When you are a young adult you think you have life all figured out. Boy do you realize quickly that you are so very wrong. I will say that when I was in my early 20s I wasn't the best Christian. I did a lot of things I shouldn't have. I made a lot of bad decisions, and I had to face a  bunch of crappy consequences that lasted well into my 30s. I pushed God aside, thought I didn't need Him, and even looked into other "gods". I'm not proud of any of those things, but what amazes me was every time one of those things failed, there was my God waiting for me with open arms. It wasn't until last year when I started seeing Jesus as a different part of God. For years and years God was God and Jesus was His Son. There wasn't that ...relationship. I fell in love with Jesus after He saved my life. I wanted to die, and He begged me not to. Yes, God spoke to me. But that is something entirely different. The point is, at that moment Jesus became my life, and that is when he TRULY saved me I think.  


The man of my dreams...Jesus


Its so wonderful when you realize that everything you've ever been searching for in a man was right in front of you all along. I am not talking about finding an earthly relationship with a man, although I have a wonderful husband and I love him dearly, its not the same, and it wasn't meant to be. This relationship is with a God that will never fail you, never disappoint you, and love you no matter what you do or don't do. This is a God that looks at you like you are the most important woman in the world and actually believes it! He treasures you when you don't love yourself. He sits next to you when you need a friend, He listens when no one else will, and He fills a place inside your heart that was only meant for Him. This God became a MAN because He loved YOU that much. He went through the worst imaginable things for you. He died for you and would do it all over again if He had to. And as romantic and breathtaking as that is....What is even more important to me is that He now LIVES for me. He is with me all the time. He curls up with me at night when I don't want to be alone. He sits in the car with me and listens to my singing with this huge smile on His face because I'm singing to Him. He laughs at me when I'm being silly, and shares my joy when I'm happy. He holds my face in His hands when I'm scared and tells me I am safe. He strokes my hair when I'm laying in a pile on the floor sobbing because I've let this world get to me.  He walks with me in the dark. He dances with me when no one else will. He cares for me in ways I don't even understand.This God is a King that prepares a place for me in heaven where I get to spend eternity with Him. He provides, guides, and protects me with the love of the most admiring man in the world. He is more loyal than a knight of the round table.
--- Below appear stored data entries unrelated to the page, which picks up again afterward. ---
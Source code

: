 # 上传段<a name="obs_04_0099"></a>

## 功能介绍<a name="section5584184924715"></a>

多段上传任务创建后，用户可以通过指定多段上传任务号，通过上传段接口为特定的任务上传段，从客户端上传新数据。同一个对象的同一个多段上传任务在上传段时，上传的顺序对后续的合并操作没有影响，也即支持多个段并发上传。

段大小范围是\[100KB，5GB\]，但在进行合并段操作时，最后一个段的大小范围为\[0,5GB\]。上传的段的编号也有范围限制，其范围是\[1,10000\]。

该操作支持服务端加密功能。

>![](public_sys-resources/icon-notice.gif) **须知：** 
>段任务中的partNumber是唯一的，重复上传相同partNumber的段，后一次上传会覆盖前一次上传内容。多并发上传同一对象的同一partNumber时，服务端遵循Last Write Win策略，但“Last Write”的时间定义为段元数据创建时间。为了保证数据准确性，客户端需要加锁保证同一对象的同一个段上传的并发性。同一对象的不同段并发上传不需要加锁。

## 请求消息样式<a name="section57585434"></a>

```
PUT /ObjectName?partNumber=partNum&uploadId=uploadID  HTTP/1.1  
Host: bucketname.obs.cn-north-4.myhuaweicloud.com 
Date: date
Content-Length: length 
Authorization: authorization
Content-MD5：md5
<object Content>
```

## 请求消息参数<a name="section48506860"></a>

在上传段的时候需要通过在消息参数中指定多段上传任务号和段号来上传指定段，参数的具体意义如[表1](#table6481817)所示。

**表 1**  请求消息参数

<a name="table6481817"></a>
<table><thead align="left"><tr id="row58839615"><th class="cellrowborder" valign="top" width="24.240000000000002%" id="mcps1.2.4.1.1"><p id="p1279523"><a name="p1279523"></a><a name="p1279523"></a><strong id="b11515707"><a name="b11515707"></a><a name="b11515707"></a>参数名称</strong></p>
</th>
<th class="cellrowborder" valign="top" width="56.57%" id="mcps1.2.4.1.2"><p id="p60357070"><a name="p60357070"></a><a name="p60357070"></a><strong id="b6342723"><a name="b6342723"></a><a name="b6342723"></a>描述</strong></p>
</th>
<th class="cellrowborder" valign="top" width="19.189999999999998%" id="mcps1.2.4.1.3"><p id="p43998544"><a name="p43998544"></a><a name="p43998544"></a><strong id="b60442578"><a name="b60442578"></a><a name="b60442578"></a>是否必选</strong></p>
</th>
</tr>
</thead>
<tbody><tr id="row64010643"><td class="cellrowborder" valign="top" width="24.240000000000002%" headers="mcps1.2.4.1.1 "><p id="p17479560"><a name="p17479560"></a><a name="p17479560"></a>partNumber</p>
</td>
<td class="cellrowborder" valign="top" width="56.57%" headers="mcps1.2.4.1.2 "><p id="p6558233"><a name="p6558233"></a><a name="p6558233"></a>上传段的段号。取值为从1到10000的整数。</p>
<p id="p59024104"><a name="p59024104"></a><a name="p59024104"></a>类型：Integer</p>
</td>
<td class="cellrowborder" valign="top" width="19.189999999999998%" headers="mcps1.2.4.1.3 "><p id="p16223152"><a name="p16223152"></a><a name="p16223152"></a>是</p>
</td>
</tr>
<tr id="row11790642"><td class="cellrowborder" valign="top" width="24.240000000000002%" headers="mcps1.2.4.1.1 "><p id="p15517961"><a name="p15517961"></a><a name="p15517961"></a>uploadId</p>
He's more beautiful than anything a Hollywood producer could capture. He's more perfect than something an author could write about. His smile lights up heaven. His strength is heard in the thunder. His eyes will take your breath away. He's perfect. He's precious. He's just.... He is just EVERYTHING and so much more. I want to cry, laugh, and sing at the same time right now! (I have to stop myself sometimes because I could go on forever about Him because I'm that in love with him.) Watch this video and you will see what I'd go through for Jesus... Her words are my prayer each day...
God....
One day a friend of mine asked me about why we have to fear God when He is supposed to be loving and understanding. I tried to explain it like this...our God is the creator of the Universe. He is holy. He is bigger than our imaginations will ever be able to think up. He deserves our praise and worship. The mere fact that He created the earth should pretty much put us in our places as humans, but for some of us that isn't enough. This God could wipe out the entire Universe with a thought. He could speak one word, and I could be dead in my tracks. He commands the storms, the beasts of the earth, and time. With that said, as much as He is powerful and mighty, this God was willing to sacrifice His most precious possession for us. He gave up His son, part of Himself, for our sins. He had to watch Him die and do nothing. He had to let him suffer. He had to face the Devil mocking him while he died. And he did it all for us. God is the father figure. The teacher, disciplinarian, and provider. He is the holy one. I have a hard time trying to explain God. Jesus is easy, because he was a man and I have something to compare him to. God is God. There isn't another one. This makes describing Him pretty hard. I fear God because I'm in awe of Him. I respect Him. I am thankful to Him. I fear his mightiness. I know that without Him I am nothing, but He loves me enough to make me something. That to me is what fearing God is.


The Holy Spirit...
This is a tough one, and I'm actually just starting a book about this subject so once I've finished reading it maybe I will have more understanding. For right now the Holy Spirit is the guiding light in my life. Its the quiet whispers that lead me to the right choices. Its the moments when I actually FEEL God's presence. Its the link between me and Jesus. Let me try to explain it like this... Jesus is behind this invisible barrier. He is with me literally, but He doesn't physically touch me because I'm unclean and of this Earth.  Until I'm in heaven with Him made "anew" He uses the Holy Spirit to bridge the gap. Why does He do that... well until this very moment I really didn't know. But that's how the Holy Spirit works...praise GOD!  When Jesus was here on Earth He could touch humans because He was part of this world. Although He was God, He was at the time God in flesh and blood. When He rose from the dead and ascended into Heaven, He was no longer physically here, but we weren't separated by sin any longer so He could be a part of our lives in a different way than before. The Holy Spirit was the part of God that could still physically touch us even though we are left here on Earth. Why... I'm not sure. But this is the part of God that we feel when we just KNOW God is with us. It is the whispers we hear. The presence that overwhelms us. Jesus uses the Holy Spirit to reach through the barrier to touch us because even though He is no longer a part of this world He craves that bond with us. Why doesn't Jesus just touch us himself? I don't know, maybe its the whole unclean sinner thing. I don't think God has limits, I just know there is a reason. Kind of like there is a reason God doesn't interfere with Free Will even though He could if He wanted.  I know that this might sound supernatural, and not really thought out, but I'm just typing what is coming to my mind. I don't understand it, and I'm not really confident that I even know what I'm talking about, but I know to listen when God speaks. As the weeks go on I will try to write more about what I've learned about the Holy Spirit. Maybe I will have more answers sooner than later. All I know is that the Holy Spirit exsists and is very real.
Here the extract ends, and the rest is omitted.